### DATA EXCERPTS

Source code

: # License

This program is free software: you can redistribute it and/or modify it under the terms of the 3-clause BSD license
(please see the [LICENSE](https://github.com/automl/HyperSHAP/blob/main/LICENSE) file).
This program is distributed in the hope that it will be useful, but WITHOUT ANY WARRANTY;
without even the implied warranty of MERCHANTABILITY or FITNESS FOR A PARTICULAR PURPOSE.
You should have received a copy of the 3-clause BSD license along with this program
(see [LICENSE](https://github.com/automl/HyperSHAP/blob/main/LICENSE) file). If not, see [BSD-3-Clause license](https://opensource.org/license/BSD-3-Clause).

### EXERCISE DESCRIPTION
What are the lines from the one with "This program is distributed" through the last line of the records above? Quote them exactly and add nothing.

### RESULT FOR THIS TASK
This program is distributed in the hope that it will be useful, but WITHOUT ANY WARRANTY;
without even the implied warranty of MERCHANTABILITY or FITNESS FOR A PARTICULAR PURPOSE.
You should have received a copy of the 3-clause BSD license along with this program
(see [LICENSE](https://github.com/automl/HyperSHAP/blob/main/LICENSE) file). If not, see [BSD-3-Clause license](https://opensource.org/license/BSD-3-Clause).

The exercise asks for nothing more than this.